Arkansas is 49th in the nation for household income, with a median income that was 76% of the national level at $45,700. Median income was dramatically lower for African American households at $30,800, close to the poverty threshold for a four-person family with two children (about $25,500).
This is despite the fact that unemployment was low, 3.5% in 2019, lower than the national rate and down from years following the Great Recession. Arkansas had had job growth since 2008, but at 4% that has lagged the national growth rate of 9%.
Jobs and income impact families’ ability to meet basic needs. In 2018, 17% of state residents were food insecure, above the national rate of 12% and making Arkansas 50th in the nation on this indicator.
Access to affordable financial services is also important to individuals and families. In 2017, nearly 10% of Arkansas households were unbanked (meaning they had no checking or savings accounts) and 23% were underbanked (meaning they used alternative services despite having accounts). This was higher than national rates of 7% and 19% - making Arkansas 39st in the nation on this indicator.
And rates were much higher among some groups, with 31% of black or African American households and 24% of Hispanic households underbanked, compared to 17% of white households.
Incarceration can be devastating to families. In 2015, the incarceration rate in Arkansas was 122 per 10,000, up 21% since 2006, making Arkansas 40th in the nation on this indicator.
In addition, Arkansas’ rates were much higher for blacks/African Americans – 270% of the white rate – while the rate for Latinos was about half the white rate. Males were jailed at a rate 5 times above that for females.

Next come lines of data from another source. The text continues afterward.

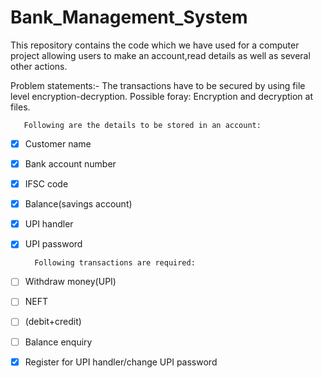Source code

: # Bank_Management_System

This repository contains the code which we have used for a computer project allowing users to make an account,read details as well as several other actions.

Problem statements:-
The transactions have to be secured by using file level encryption-decryption.
Possible foray: Encryption and decryption at files.

       Following are the details to be stored in an account:

- [x] Customer name 

- [x] Bank account number 

- [x] IFSC code 

- [x] Balance(savings account) 

- [x] UPI handler

- [x] UPI password 

        Following transactions are required:

- [ ] Withdraw money(UPI)

- [ ] NEFT 

- [ ] (debit+credit) 

- [ ] Balance enquiry 

- [x] Register for UPI handler/change UPI password 
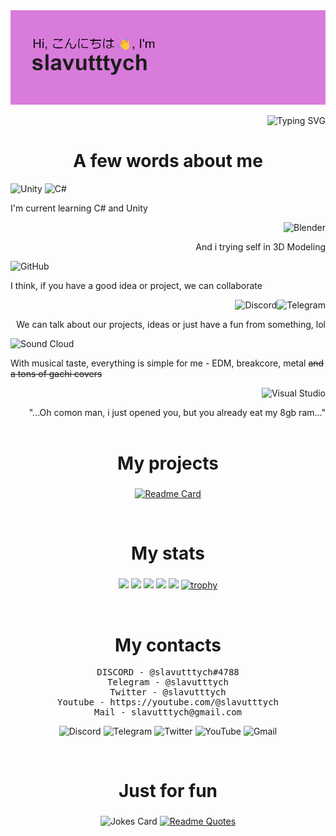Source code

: <img src="header.png" alt="Banner">
<p align="right" href="https://git.io/typing-svg"><img src="https://readme-typing-svg.herokuapp.com?font=Fira+Code&pause=1000&color=3BF781&center=true&repeat=false&width=500&lines=Unity+game+developer" alt="Typing SVG" /></p>
<h1 align="center"> A few words about me</h1>
<p>
<img src="https://img.shields.io/badge/unity-%23000000.svg?style=for-the-badge&amp;logo=unity&amp;logoColor=white" alt="Unity">
<img src="https://img.shields.io/badge/c%23-%23239120.svg?style=for-the-badge&amp;logo=c-sharp&amp;logoColor=white" alt="C#">
</p>
<a>I'm current learning C# and Unity</a>
<p>
<img align="right" src="https://img.shields.io/badge/blender-%23F5792A.svg?style=for-the-badge&amp;logo=blender&amp;logoColor=white" alt="Blender">
</p>
<br/><p align="right">And i trying self in 3D Modeling</p>
<p>
<img src="https://img.shields.io/badge/github-%23121011.svg?style=for-the-badge&amp;logo=github&amp;logoColor=white" alt="GitHub">
</p>
<a>I think, if you have a good idea or project, we can collaborate</a>
<p>
<img align="right" src="https://img.shields.io/badge/Telegram-2CA5E0?style=for-the-badge&amp;logo=telegram&amp;logoColor=white" alt="Telegram">
<img align="right" src="https://img.shields.io/badge/Discord-%235865F2.svg?style=for-the-badge&amp;logo=discord&amp;logoColor=white" alt="Discord">
</p>
<br/><p align="right">We can talk about our projects, ideas or just have a fun from something, lol</p>
<p>
<img src="https://img.shields.io/badge/sound%20cloud-FF5500?style=for-the-badge&amp;logo=soundcloud&amp;logoColor=white" alt="Sound Cloud">
</p>
<a>With musical taste, everything is simple for me - EDM, breakcore, metal <s>and a tons of gachi covers</s></a>
<p>
<img align="right" src="https://img.shields.io/badge/Visual%20Studio-5C2D91.svg?style=for-the-badge&amp;logo=visual-studio&amp;logoColor=white" alt="Visual Studio">
</p>
<br><p align="right">"...Oh comon man, i just opened you, but you already eat my 8gb ram..."
<br></br>
<h1 align="center">My projects</h1>
<div align="center">
  
###
[![Readme Card](https://github-readme-stats.vercel.app/api/pin/?username=slavutttych&repo=slavutttych)](https://github.com/slavutttych/slavutttych)
</div>
<br/>
<h1 align="center">My stats</h1>
<div align="center">

###
![](https://github-profile-summary-cards.vercel.app/api/cards/profile-details?username=slavutttych&theme=radical)
![](https://github-profile-summary-cards.vercel.app/api/cards/most-commit-language?username=slavutttych&theme=radical)
![](https://github-profile-summary-cards.vercel.app/api/cards/repos-per-language?username=slavutttych&theme=radical)
![](https://github-profile-summary-cards.vercel.app/api/cards/stats?username=slavutttych&theme=radical)
![](https://github-profile-summary-cards.vercel.app/api/cards/productive-time?username=slavutttych&theme=radical)
[![trophy](https://github-profile-trophy.vercel.app/?username=slavutttych)](https://github.com/slavutttych/github-profile-trophy)
</div>
<br/>
<h1 align="center">My contacts</h1>
<div align="center">
<pre>DISCORD - @slavutttych#4788
Telegram - @slavutttych
Twitter - @slavutttych
Youtube - https://youtube.com/@slavutttych
Mail - slavutttych@gmail.com</pre>
</div>
<p align="center">
<img src="https://img.shields.io/badge/Discord-%235865F2.svg?style=for-the-badge&amp;logo=discord&amp;logoColor=white" alt="Discord">
<img src="https://img.shields.io/badge/Telegram-2CA5E0?style=for-the-badge&amp;logo=telegram&amp;logoColor=white" alt="Telegram">
<img src="https://img.shields.io/badge/Twitter-%231DA1F2.svg?style=for-the-badge&amp;logo=Twitter&amp;logoColor=white" alt="Twitter">
<img src="https://img.shields.io/badge/YouTube-%23FF0000.svg?style=for-the-badge&amp;logo=YouTube&amp;logoColor=white" alt="YouTube">
<img src="https://img.shields.io/badge/Gmail-D14836?style=for-the-badge&amp;logo=gmail&amp;logoColor=white" alt="Gmail">
</p>
<br/>
<h1 align="center">Just for fun</h1>

<div align="center">
</p>

###
![Jokes Card](https://readme-jokes.vercel.app/api)
[![Readme Quotes](https://quotes-github-readme.vercel.app/api?type=horizontal&theme=dark)](https://github.com/piyushsuthar/github-readme-quotes)
</div>


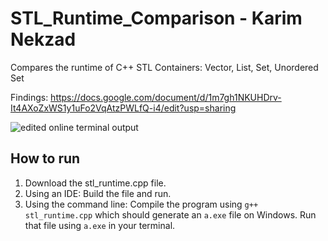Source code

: # STL_Runtime_Comparison - Karim Nekzad
Compares the runtime of C++ STL Containers:  Vector, List, Set, Unordered Set

Findings: https://docs.google.com/document/d/1m7gh1NKUHDrv-It4AXoZxWS1y1uFo2VqAtzPWLfQ-i4/edit?usp=sharing

![edited online terminal output](https://user-images.githubusercontent.com/62914827/109835360-26ab9780-7c11-11eb-90ab-930b16ad6bdf.png)

## How to run
1. Download the stl_runtime.cpp file.
2. Using an IDE: Build the file and run.
3. Using the command line: Compile the program using `g++ stl_runtime.cpp` which should generate an `a.exe` file on Windows. Run that file using `a.exe` in your terminal.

Housing is generally affordable in Arkansas, and homelessness low. The homeownership rate was 66%, higher than the national rate, and the state’s low rate of homelessness put it at 19th in the nation. The housing affordability ratio of 2.7 put Arkansas 10th in the nation for affordable housing, and rent was fairly affordable as well, consuming on average 30% of income.
However, homeownership was much lower among African Americans (43%) and Hispanics (50%) and housing less affordable for these groups. Rent, for example, consumed 35% of income for African Americans.